* Drop in fundraising is natural part of industry cycle
* Latin America buyouts reached $7.9 billion last year
* Venture capital shows remarkable increase in activity
By Guillermo Parra-Bernal
SAO PAULO, March 5 (Reuters) - Buyout and venture capital firms spent $7.9 billion purchasing companies in Latin America last year after heavy fundraising during the prior two years gave them enough capital to buy targets in the consumer, financial and education sectors, according to a private-equity association
Investment by private equity and venture capital funds rose 21 percent from 2011, hitting a five-year high, the New York-based Latin American Private Equity and Venture Capital Association said on Tuesday. Last year, there were a total 237 takeovers led by private equity investors, marking a 37 percent increase from 2011.
Momentum is building in Mexico, Colombia, Chile and Peru, where there is less competition than in Brazil.

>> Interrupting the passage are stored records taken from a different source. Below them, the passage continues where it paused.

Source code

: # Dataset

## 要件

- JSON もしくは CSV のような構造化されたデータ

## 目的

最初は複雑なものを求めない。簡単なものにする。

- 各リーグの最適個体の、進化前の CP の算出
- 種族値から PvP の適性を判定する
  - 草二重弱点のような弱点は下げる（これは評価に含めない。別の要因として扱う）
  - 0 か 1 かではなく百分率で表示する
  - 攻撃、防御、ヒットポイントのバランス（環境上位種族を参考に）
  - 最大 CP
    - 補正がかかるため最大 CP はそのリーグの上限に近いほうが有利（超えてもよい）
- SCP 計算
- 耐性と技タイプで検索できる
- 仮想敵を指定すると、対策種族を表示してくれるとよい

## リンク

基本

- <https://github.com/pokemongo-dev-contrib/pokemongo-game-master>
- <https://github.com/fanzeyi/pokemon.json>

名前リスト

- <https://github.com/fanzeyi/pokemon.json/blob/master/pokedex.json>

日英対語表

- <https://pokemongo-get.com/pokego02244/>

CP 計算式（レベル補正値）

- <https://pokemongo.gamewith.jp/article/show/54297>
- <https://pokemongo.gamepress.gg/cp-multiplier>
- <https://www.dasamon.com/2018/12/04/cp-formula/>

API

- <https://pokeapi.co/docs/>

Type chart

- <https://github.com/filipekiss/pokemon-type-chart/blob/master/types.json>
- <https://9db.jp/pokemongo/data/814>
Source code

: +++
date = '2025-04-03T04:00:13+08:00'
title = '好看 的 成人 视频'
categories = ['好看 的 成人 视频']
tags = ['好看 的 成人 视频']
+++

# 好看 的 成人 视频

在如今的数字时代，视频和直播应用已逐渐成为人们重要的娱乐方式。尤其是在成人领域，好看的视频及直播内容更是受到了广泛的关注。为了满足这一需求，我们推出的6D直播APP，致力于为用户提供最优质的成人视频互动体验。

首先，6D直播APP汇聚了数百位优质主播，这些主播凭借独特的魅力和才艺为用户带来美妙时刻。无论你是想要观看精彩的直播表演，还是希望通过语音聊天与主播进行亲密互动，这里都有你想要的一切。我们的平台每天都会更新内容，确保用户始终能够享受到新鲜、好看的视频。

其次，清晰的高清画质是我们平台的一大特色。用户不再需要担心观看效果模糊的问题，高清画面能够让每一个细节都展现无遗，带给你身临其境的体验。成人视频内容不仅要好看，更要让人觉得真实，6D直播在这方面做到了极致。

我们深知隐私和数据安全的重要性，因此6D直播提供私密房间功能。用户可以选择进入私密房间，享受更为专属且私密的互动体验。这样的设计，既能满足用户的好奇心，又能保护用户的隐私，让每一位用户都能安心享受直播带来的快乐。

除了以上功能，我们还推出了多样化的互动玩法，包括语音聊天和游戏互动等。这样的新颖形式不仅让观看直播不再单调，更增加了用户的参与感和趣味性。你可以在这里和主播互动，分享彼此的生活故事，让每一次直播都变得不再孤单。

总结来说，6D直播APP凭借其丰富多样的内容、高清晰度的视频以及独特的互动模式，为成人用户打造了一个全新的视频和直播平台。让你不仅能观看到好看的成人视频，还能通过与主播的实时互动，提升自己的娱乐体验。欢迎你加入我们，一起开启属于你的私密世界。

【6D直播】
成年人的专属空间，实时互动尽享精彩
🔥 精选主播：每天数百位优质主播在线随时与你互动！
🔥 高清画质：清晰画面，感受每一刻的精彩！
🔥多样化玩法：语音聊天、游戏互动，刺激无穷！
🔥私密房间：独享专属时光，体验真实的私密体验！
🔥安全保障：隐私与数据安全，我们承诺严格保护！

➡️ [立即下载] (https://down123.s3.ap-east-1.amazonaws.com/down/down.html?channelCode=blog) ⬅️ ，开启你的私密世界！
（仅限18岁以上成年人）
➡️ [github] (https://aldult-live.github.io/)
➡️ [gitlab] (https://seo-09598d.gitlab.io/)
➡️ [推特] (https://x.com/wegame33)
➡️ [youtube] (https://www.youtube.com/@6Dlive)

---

Some Brazilian firms are even expanding into those countries to take advantage of an improving legal and market environment for buyouts, as well as accelerating economic growth.
While fundraising fell sharply last year from a record $10.3 billion in 2011, most buyout firms refocused on investing their money. Rather than underscoring a change in appetite to commit capital to the region, the decrease in fundraising signals that private-equity activity in the region is deepening and, more importantly, maturing.
“This shift is the big story. It’s a natural part of the cycle in private-equity and venture capital,” Cate Ambrose, president of the group, which is known as LAVCA, said in a telephone interview from New York. “What we need to see from now is more exits. What matters is that investors in the private-equity business can sell at a good price so the cycle continues.”
Exits, when buyout firms cash in gains in the companies, returned to 2010 levels, LAVCA added. Exits at private-equity and venture capital funds raised $3.8 billion in 44 deals last year, driven by robust mergers and acquisitions in Latin America.
Concerns about a flagging economy and a state cap on investment returns in certain sectors dragged M&A activity in Brazil down to a three-year low last year, but bankers have expressed confidence a revival is brewing.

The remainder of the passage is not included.